#### Problem statement
Everything from the line containing "This is useful" through the line containing "transforms: rotation and" should be repeated exactly, and nothing else from the data.

==== Data in this exercise ====

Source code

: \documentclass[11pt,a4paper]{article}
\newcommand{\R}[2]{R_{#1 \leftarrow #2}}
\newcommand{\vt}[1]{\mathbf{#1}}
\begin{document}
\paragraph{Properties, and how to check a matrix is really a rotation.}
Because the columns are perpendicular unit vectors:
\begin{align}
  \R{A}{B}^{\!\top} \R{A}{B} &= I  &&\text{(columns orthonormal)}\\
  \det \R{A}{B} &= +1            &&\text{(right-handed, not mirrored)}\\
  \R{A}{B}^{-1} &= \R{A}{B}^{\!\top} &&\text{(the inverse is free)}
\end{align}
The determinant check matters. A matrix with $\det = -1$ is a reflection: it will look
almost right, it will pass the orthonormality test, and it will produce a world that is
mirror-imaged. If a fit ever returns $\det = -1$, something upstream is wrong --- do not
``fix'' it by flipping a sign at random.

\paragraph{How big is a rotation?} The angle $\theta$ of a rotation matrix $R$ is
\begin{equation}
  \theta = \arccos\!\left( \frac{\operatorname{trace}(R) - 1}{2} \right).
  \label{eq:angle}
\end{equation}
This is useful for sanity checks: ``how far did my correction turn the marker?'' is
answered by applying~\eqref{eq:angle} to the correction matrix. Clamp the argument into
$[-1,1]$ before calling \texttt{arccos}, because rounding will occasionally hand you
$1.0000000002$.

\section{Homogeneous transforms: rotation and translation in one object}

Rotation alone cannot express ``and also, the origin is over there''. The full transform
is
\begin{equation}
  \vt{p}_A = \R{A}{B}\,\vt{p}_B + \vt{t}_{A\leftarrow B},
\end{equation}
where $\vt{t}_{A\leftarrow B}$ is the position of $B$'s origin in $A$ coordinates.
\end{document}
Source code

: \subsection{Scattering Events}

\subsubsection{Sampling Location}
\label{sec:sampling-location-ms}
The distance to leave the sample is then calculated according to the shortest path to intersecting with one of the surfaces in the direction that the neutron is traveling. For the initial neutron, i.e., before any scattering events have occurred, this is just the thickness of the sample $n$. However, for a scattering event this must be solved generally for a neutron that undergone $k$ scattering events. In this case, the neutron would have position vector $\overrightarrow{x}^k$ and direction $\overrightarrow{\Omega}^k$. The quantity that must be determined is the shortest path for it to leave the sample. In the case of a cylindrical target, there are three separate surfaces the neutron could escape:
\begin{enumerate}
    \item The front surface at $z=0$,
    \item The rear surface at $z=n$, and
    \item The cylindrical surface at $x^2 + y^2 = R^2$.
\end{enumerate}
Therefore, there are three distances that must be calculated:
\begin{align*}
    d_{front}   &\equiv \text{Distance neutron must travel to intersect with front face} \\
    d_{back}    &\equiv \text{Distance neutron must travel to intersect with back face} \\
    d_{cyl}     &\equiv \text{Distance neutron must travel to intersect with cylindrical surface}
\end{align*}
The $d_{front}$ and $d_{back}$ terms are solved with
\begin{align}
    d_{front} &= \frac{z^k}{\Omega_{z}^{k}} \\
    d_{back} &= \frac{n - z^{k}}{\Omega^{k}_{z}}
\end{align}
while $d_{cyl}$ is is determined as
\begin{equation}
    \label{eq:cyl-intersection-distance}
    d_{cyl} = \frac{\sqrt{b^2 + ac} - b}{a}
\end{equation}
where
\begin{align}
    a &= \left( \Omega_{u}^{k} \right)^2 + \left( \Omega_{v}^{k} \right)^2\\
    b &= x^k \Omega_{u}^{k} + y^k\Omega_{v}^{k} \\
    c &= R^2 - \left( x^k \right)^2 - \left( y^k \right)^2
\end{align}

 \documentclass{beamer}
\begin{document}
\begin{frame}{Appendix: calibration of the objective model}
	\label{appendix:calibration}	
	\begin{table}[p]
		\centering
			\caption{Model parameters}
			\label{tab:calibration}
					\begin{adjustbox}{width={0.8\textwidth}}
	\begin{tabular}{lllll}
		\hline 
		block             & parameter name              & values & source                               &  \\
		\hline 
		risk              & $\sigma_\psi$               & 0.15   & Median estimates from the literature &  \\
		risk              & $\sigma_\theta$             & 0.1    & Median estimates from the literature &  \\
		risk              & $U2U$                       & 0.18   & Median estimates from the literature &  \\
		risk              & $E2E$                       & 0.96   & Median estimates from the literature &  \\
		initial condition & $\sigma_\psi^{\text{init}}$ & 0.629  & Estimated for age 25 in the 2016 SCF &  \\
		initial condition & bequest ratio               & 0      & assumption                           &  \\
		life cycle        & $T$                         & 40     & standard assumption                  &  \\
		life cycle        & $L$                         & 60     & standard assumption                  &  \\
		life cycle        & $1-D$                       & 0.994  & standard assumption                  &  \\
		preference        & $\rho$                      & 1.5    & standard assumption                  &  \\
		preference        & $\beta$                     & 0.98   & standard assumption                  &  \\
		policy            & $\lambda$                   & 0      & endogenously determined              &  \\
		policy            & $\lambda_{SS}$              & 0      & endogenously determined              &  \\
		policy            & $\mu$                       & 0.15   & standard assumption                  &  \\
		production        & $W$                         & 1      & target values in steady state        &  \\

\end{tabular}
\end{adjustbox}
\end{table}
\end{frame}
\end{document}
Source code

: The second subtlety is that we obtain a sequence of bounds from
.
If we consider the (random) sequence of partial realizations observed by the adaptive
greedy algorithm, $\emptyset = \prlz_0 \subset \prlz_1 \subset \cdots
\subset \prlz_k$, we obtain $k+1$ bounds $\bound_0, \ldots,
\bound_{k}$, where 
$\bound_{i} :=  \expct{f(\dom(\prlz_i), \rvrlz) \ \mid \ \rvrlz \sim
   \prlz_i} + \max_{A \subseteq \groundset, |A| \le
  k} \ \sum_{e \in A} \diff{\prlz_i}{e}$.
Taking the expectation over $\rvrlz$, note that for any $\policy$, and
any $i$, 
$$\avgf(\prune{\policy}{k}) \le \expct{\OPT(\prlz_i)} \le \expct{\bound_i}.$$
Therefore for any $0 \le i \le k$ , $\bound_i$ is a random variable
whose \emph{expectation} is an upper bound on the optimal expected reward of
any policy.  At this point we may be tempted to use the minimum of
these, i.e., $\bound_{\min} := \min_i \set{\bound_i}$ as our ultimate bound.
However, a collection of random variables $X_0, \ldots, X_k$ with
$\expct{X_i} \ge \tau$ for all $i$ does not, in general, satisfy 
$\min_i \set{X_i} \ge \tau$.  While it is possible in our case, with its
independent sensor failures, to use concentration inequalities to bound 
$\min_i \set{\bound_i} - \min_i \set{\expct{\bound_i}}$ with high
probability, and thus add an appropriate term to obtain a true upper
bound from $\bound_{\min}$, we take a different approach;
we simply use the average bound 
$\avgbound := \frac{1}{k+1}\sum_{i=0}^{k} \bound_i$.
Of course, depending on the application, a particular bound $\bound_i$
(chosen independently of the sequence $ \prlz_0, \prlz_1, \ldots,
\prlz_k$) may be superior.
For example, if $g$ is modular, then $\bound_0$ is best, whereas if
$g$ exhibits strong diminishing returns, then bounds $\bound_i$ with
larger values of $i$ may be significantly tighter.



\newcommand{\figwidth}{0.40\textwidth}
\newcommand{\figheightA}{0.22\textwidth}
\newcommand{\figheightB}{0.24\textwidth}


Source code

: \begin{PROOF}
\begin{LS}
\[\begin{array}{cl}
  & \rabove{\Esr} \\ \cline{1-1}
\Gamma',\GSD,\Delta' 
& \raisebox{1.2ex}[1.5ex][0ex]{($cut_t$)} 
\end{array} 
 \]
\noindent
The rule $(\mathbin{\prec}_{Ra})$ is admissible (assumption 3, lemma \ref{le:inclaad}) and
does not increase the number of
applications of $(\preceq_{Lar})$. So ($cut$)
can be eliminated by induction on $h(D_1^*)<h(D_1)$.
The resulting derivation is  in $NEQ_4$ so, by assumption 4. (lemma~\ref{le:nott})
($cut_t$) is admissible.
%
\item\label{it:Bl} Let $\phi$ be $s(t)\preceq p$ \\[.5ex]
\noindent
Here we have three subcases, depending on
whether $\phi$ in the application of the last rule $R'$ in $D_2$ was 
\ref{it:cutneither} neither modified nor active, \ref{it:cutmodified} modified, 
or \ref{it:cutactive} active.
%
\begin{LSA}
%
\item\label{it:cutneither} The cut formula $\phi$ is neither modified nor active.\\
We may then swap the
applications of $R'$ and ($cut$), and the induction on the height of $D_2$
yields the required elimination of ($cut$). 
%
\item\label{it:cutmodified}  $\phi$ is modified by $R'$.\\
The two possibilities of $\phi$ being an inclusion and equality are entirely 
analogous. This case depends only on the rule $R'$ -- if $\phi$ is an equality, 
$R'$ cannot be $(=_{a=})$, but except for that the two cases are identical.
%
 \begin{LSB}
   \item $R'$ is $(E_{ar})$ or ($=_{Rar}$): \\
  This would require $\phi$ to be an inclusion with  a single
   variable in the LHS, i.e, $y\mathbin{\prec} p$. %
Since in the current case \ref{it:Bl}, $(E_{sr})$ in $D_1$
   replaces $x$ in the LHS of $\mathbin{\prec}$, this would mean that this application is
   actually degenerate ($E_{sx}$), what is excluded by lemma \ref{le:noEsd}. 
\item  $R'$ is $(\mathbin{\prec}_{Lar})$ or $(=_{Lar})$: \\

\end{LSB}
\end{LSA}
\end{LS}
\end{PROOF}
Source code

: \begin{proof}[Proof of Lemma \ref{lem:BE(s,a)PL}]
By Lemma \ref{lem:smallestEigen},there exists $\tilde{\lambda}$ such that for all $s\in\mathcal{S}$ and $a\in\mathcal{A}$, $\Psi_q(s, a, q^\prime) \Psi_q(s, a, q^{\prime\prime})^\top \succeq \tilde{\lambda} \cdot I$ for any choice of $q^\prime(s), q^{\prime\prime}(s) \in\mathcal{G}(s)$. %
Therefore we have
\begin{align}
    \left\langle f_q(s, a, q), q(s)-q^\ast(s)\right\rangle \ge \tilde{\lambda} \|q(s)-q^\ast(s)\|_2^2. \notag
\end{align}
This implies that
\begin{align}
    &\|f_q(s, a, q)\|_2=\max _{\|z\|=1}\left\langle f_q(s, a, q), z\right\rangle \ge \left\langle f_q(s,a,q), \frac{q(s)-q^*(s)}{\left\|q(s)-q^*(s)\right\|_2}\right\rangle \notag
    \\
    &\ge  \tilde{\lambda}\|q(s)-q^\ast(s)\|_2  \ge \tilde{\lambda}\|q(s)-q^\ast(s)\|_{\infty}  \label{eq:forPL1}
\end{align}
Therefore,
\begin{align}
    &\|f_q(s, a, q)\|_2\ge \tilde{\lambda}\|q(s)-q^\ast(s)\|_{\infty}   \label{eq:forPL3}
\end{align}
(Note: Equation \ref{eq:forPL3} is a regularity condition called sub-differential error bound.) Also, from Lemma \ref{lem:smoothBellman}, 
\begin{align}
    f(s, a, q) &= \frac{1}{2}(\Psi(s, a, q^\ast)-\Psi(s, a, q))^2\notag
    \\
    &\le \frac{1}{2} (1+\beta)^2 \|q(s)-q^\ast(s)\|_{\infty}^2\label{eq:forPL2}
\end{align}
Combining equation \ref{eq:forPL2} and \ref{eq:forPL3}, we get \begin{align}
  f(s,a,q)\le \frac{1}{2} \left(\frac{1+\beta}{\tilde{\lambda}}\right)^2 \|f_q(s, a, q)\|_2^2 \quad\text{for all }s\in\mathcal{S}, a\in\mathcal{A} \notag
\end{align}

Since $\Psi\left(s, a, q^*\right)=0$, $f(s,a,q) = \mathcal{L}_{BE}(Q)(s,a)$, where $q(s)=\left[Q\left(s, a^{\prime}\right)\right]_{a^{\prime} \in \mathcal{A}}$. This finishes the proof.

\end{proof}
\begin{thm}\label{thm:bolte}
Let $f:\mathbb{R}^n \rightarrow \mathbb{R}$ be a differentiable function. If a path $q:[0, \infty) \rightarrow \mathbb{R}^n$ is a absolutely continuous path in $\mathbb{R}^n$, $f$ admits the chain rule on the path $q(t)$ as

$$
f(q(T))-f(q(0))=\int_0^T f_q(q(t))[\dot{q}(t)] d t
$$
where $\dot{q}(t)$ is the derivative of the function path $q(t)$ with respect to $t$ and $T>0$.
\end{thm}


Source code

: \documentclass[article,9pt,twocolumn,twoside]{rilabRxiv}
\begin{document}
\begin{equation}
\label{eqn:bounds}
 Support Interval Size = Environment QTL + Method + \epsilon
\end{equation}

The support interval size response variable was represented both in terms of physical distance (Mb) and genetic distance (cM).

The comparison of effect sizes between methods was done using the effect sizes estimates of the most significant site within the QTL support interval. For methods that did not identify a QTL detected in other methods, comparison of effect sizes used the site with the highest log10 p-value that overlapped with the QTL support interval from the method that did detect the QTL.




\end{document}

====

#### Response to this exercise
This is useful for sanity checks: ``how far did my correction turn the marker?'' is
answered by applying~\eqref{eq:angle} to the correction matrix. Clamp the argument into
$[-1,1]$ before calling \texttt{arccos}, because rounding will occasionally hand you
$1.0000000002$.

\section{Homogeneous transforms: rotation and translation in one object}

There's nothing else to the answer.